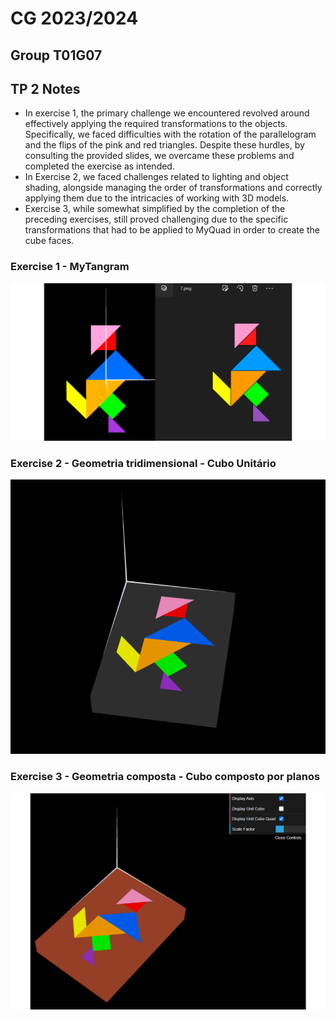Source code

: # CG 2023/2024

## Group T01G07

## TP 2 Notes

- In exercise 1, the primary challenge we encountered revolved around effectively applying the required transformations to the objects. Specifically, we faced difficulties with the rotation of the parallelogram and the flips of the pink and red triangles. Despite these hurdles, by consulting the provided slides, we overcame these problems and completed the exercise as intended.
- In Exercise 2, we faced challenges related to lighting and object shading, alongside managing the order of transformations and correctly applying them due to the intricacies of working with 3D models.
- Exercise 3, while somewhat simplified by the completion of the preceding exercises, still proved challenging due to the specific transformations that had to be applied to MyQuad in order to create the cube faces.

### Exercise 1 - MyTangram
![Screenshot 1](screenshots/cg-t01g07-tp2-1.png)

### Exercise 2 - Geometria tridimensional - Cubo Unitário 
![Screenshot 1](screenshots/cg-t01g07-tp2-2.png)

### Exercise 3 - Geometria composta - Cubo composto por planos
![Screenshot 1](screenshots/cg-t01g07-tp2-3.png)
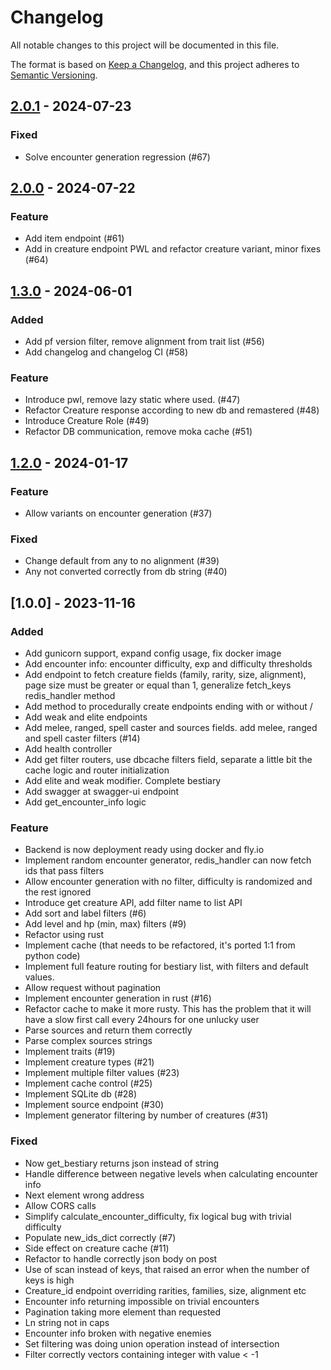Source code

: # Changelog

All notable changes to this project will be documented in this file.

The format is based on [Keep a Changelog](https://keepachangelog.com/en/1.0.0/),
and this project adheres to [Semantic Versioning](https://semver.org/spec/v2.0.0.html).

## [2.0.1] - 2024-07-23

### Fixed

- Solve encounter generation regression (#67)

## [2.0.0] - 2024-07-22

### Feature

- Add item endpoint (#61)
- Add in creature endpoint PWL and refactor creature variant, minor fixes (#64)

## [1.3.0] - 2024-06-01

### Added

- Add pf version filter, remove alignment from trait list (#56)
- Add changelog and changelog CI (#58)

### Feature

- Introduce pwl, remove lazy static where used. (#47)
- Refactor Creature response according to new db and remastered (#48)
- Introduce Creature Role (#49)
- Refactor DB communication, remove moka cache (#51)

## [1.2.0] - 2024-01-17

### Feature

- Allow variants on encounter generation (#37)

### Fixed

- Change default from any to no alignment (#39)
- Any not converted correctly from db string (#40)

## [1.0.0] - 2023-11-16

### Added

- Add gunicorn support, expand config usage, fix docker image
- Add encounter info: encounter difficulty, exp and difficulty thresholds
- Add endpoint to fetch creature fields (family, rarity, size, alignment), page size must be greater or equal than 1, generalize fetch_keys redis_handler method
- Add method to procedurally create endpoints ending with or without /
- Add weak and elite endpoints
- Add melee, ranged, spell caster and sources fields. add melee, ranged and spell caster filters (#14)
- Add health controller
- Add get filter routers, use dbcache filters field, separate a little bit the cache logic and router initialization
- Add elite and weak modifier. Complete bestiary
- Add swagger at swagger-ui endpoint
- Add get_encounter_info logic

### Feature

- Backend is now deployment ready using docker and fly.io
- Implement random encounter generator, redis_handler can now fetch ids that pass filters
- Allow encounter generation with no filter, difficulty is randomized and the rest ignored
- Introduce get creature API, add filter name to list API
- Add sort and label filters  (#6)
- Add level and hp (min, max) filters (#9)
- Refactor using rust
- Implement cache (that needs to be refactored, it's ported 1:1 from python code)
- Implement full feature routing for bestiary list, with filters and default values.
- Allow request without pagination
- Implement encounter generation in rust (#16)
- Refactor cache to make it more rusty. This has the problem that it will have a slow first call every 24hours for one unlucky user
- Parse sources and return them correctly
- Parse complex sources strings
- Implement traits (#19)
- Implement creature types (#21)
- Implement multiple filter values (#23)
- Implement cache control (#25)
- Implement SQLite db (#28)
- Implement source endpoint (#30)
- Implement generator filtering by number of creatures (#31)

### Fixed

- Now get_bestiary returns json instead of string
- Handle difference between negative levels when calculating encounter info
- Next element wrong address
- Allow CORS calls
- Simplify calculate_encounter_difficulty, fix logical bug with trivial difficulty
- Populate new_ids_dict correctly (#7)
- Side effect on creature cache (#11)
- Refactor to handle correctly json body on post
- Use of scan instead of keys, that raised an error when the number of keys is high
- Creature_id endpoint overriding rarities, families, size, alignment etc
- Encounter info returning impossible on trivial encounters
- Pagination taking more element than requested
- Ln string not in caps
- Encounter info broken with negative enemies
- Set filtering was doing union operation instead of intersection
- Filter correctly vectors containing integer with value < -1

[2.0.1]: https://github.com/RakuJa/BYBE/compare/v2.0.0..v2.0.1
[2.0.0]: https://github.com/RakuJa/BYBE/compare/v1.3.0..v2.0.0
[1.3.0]: https://github.com/RakuJa/BYBE/compare/v1.2.0..v1.3.0
[1.2.0]: https://github.com/RakuJa/BYBE/compare/v1.0.0..v1.2.0

<!-- generated by git-cliff -->
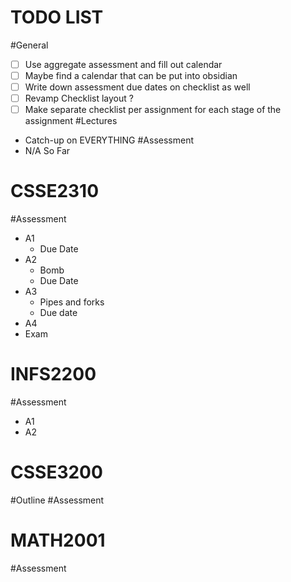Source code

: # TODO LIST
#General 
- [ ] Use aggregate assessment and fill out calendar
- [ ] Maybe find a calendar that can be put into obsidian
- [ ] Write down assessment due dates on checklist as well
- [ ] Revamp Checklist layout ?
- [ ] Make separate checklist per assignment for each stage of the assignment
#Lectures
- Catch-up on EVERYTHING
#Assessment 
- N/A So Far
# CSSE2310
#Assessment
- A1
	- Due Date
- A2
	- Bomb
	- Due Date
- A3
	- Pipes and forks
	- Due date
- A4
- Exam
# INFS2200
#Assessment
- A1
- A2
# CSSE3200
#Outline
#Assessment
# MATH2001
#Assessment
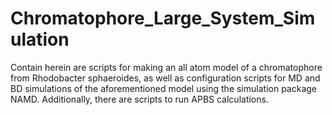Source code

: # Chromatophore_Large_System_Simulation
Contain herein are scripts for making an all atom model of a chromatophore from Rhodobacter sphaeroides, as well as configuration scripts for MD and BD simulations of the aforementioned model using the simulation package NAMD.  Additionally, there are scripts to run APBS calculations.
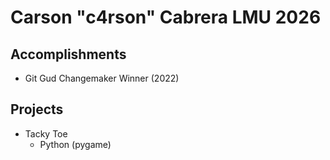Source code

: # Carson "c4rson" Cabrera LMU 2026 #

## Accomplishments ##
- Git Gud Changemaker Winner (2022)

## Projects ##
- Tacky Toe
  - Python (pygame)
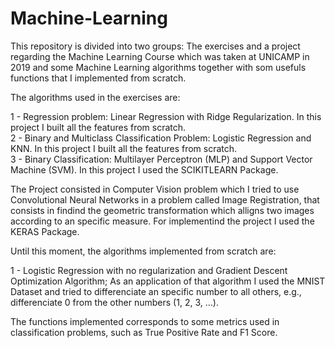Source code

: # Machine-Learning
This repository is divided into two groups: The exercises and a project regarding the Machine Learning Course which was taken at UNICAMP in 2019 and some Machine Learning algorithms together with som usefuls functions that I implemented from scratch.

The algorithms used in the exercises are:

1 - Regression problem: Linear Regression with Ridge Regularization. In this project I built all the features from scratch.  
2 - Binary and Multiclass Classification Problem: Logistic Regression and KNN. In this project I built all the features from scratch.  
3 - Binary Classification: Multilayer Perceptron (MLP) and Support Vector Machine (SVM). In this project I used the SCIKITLEARN Package.

The Project consisted in Computer Vision problem which I tried to use Convolutional Neural Networks in a problem called Image Registration, that consists in findind the geometric transformation which alligns two images according to an specific measure. For implementind the project I used the KERAS Package.

Until this moment, the algorithms implemented from scratch are:

1 - Logistic Regression with no regularization and Gradient Descent Optimization Algorithm; As an application of that algorithm I used the MNIST Dataset and tried to differenciate an specific number to all others, e.g., differenciate 0 from the other numbers (1, 2, 3, ...).

The functions implemented corresponds to some metrics used in classification problems, such as True Positive Rate and F1 Score.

→ **What you should do**
An exact copy of the entries above is required, with the pictures left out.

→ **Answer space**
Source code

: # CG 2023/2024

## Group T01G07

## TP 2 Notes

- In exercise 1, the primary challenge we encountered revolved around effectively applying the required transformations to the objects. Specifically, we faced difficulties with the rotation of the parallelogram and the flips of the pink and red triangles. Despite these hurdles, by consulting the provided slides, we overcame these problems and completed the exercise as intended.
- In Exercise 2, we faced challenges related to lighting and object shading, alongside managing the order of transformations and correctly applying them due to the intricacies of working with 3D models.
- Exercise 3, while somewhat simplified by the completion of the preceding exercises, still proved challenging due to the specific transformations that had to be applied to MyQuad in order to create the cube faces.

### Exercise 1 - MyTangram
![Screenshot 1](screenshots/cg-t01g07-tp2-1.png)

### Exercise 2 - Geometria tridimensional - Cubo Unitário 
![Screenshot 1](screenshots/cg-t01g07-tp2-2.png)

### Exercise 3 - Geometria composta - Cubo composto por planos
![Screenshot 1](screenshots/cg-t01g07-tp2-3.png)
Source code

: # Changelog

All notable changes to this project will be documented in this file.

The format is based on [Keep a Changelog](https://keepachangelog.com/en/1.0.0/),
and this project adheres to [Semantic Versioning](https://semver.org/spec/v2.0.0.html).

## [2.0.1] - 2024-07-23

### Fixed

- Solve encounter generation regression (#67)

## [2.0.0] - 2024-07-22

### Feature

- Add item endpoint (#61)
- Add in creature endpoint PWL and refactor creature variant, minor fixes (#64)

## [1.3.0] - 2024-06-01

### Added

- Add pf version filter, remove alignment from trait list (#56)
- Add changelog and changelog CI (#58)

### Feature

- Introduce pwl, remove lazy static where used. (#47)
- Refactor Creature response according to new db and remastered (#48)
- Introduce Creature Role (#49)
- Refactor DB communication, remove moka cache (#51)

## [1.2.0] - 2024-01-17

### Feature

- Allow variants on encounter generation (#37)

### Fixed

- Change default from any to no alignment (#39)
- Any not converted correctly from db string (#40)

## [1.0.0] - 2023-11-16

### Added

- Add gunicorn support, expand config usage, fix docker image
- Add encounter info: encounter difficulty, exp and difficulty thresholds
- Add endpoint to fetch creature fields (family, rarity, size, alignment), page size must be greater or equal than 1, generalize fetch_keys redis_handler method
- Add method to procedurally create endpoints ending with or without /
- Add weak and elite endpoints
- Add melee, ranged, spell caster and sources fields. add melee, ranged and spell caster filters (#14)
- Add health controller
- Add get filter routers, use dbcache filters field, separate a little bit the cache logic and router initialization
- Add elite and weak modifier. Complete bestiary
- Add swagger at swagger-ui endpoint
- Add get_encounter_info logic

### Feature

- Backend is now deployment ready using docker and fly.io
- Implement random encounter generator, redis_handler can now fetch ids that pass filters
- Allow encounter generation with no filter, difficulty is randomized and the rest ignored
- Introduce get creature API, add filter name to list API
- Add sort and label filters  (#6)
- Add level and hp (min, max) filters (#9)
- Refactor using rust
- Implement cache (that needs to be refactored, it's ported 1:1 from python code)
- Implement full feature routing for bestiary list, with filters and default values.
- Allow request without pagination
- Implement encounter generation in rust (#16)
- Refactor cache to make it more rusty. This has the problem that it will have a slow first call every 24hours for one unlucky user
- Parse sources and return them correctly
- Parse complex sources strings
- Implement traits (#19)
- Implement creature types (#21)
- Implement multiple filter values (#23)
- Implement cache control (#25)
- Implement SQLite db (#28)
- Implement source endpoint (#30)
- Implement generator filtering by number of creatures (#31)

### Fixed

- Now get_bestiary returns json instead of string
- Handle difference between negative levels when calculating encounter info
- Next element wrong address
- Allow CORS calls
- Simplify calculate_encounter_difficulty, fix logical bug with trivial difficulty
- Populate new_ids_dict correctly (#7)
- Side effect on creature cache (#11)
- Refactor to handle correctly json body on post
- Use of scan instead of keys, that raised an error when the number of keys is high
- Creature_id endpoint overriding rarities, families, size, alignment etc
- Encounter info returning impossible on trivial encounters
- Pagination taking more element than requested
- Ln string not in caps
- Encounter info broken with negative enemies
- Set filtering was doing union operation instead of intersection
- Filter correctly vectors containing integer with value < -1

[2.0.1]: https://github.com/RakuJa/BYBE/compare/v2.0.0..v2.0.1
[2.0.0]: https://github.com/RakuJa/BYBE/compare/v1.3.0..v2.0.0
[1.3.0]: https://github.com/RakuJa/BYBE/compare/v1.2.0..v1.3.0
[1.2.0]: https://github.com/RakuJa/BYBE/compare/v1.0.0..v1.2.0

<!-- generated by git-cliff -->
Source code

: # TODO LIST
#General 
- [ ] Use aggregate assessment and fill out calendar
- [ ] Maybe find a calendar that can be put into obsidian
- [ ] Write down assessment due dates on checklist as well
- [ ] Revamp Checklist layout ?
- [ ] Make separate checklist per assignment for each stage of the assignment
#Lectures
- Catch-up on EVERYTHING
#Assessment 
- N/A So Far
# CSSE2310
#Assessment
- A1
	- Due Date
- A2
	- Bomb
	- Due Date
- A3
	- Pipes and forks
	- Due date
- A4
- Exam
# INFS2200
#Assessment
- A1
- A2
# CSSE3200
#Outline
#Assessment
# MATH2001
#Assessment
Source code

: # Chromatophore_Large_System_Simulation
Contain herein are scripts for making an all atom model of a chromatophore from Rhodobacter sphaeroides, as well as configuration scripts for MD and BD simulations of the aforementioned model using the simulation package NAMD.  Additionally, there are scripts to run APBS calculations.
Source code

: # Carson "c4rson" Cabrera LMU 2026 #

## Accomplishments ##
- Git Gud Changemaker Winner (2022)

## Projects ##
- Tacky Toe
  - Python (pygame)
Source code

: # Machine-Learning
This repository is divided into two groups: The exercises and a project regarding the Machine Learning Course which was taken at UNICAMP in 2019 and some Machine Learning algorithms together with som usefuls functions that I implemented from scratch.

The algorithms used in the exercises are:

1 - Regression problem: Linear Regression with Ridge Regularization. In this project I built all the features from scratch.  
2 - Binary and Multiclass Classification Problem: Logistic Regression and KNN. In this project I built all the features from scratch.  
3 - Binary Classification: Multilayer Perceptron (MLP) and Support Vector Machine (SVM). In this project I used the SCIKITLEARN Package.

The Project consisted in Computer Vision problem which I tried to use Convolutional Neural Networks in a problem called Image Registration, that consists in findind the geometric transformation which alligns two images according to an specific measure. For implementind the project I used the KERAS Package.

Until this moment, the algorithms implemented from scratch are:

1 - Logistic Regression with no regularization and Gradient Descent Optimization Algorithm; As an application of that algorithm I used the MNIST Dataset and tried to differenciate an specific number to all others, e.g., differenciate 0 from the other numbers (1, 2, 3, ...).

The functions implemented corresponds to some metrics used in classification problems, such as True Positive Rate and F1 Score.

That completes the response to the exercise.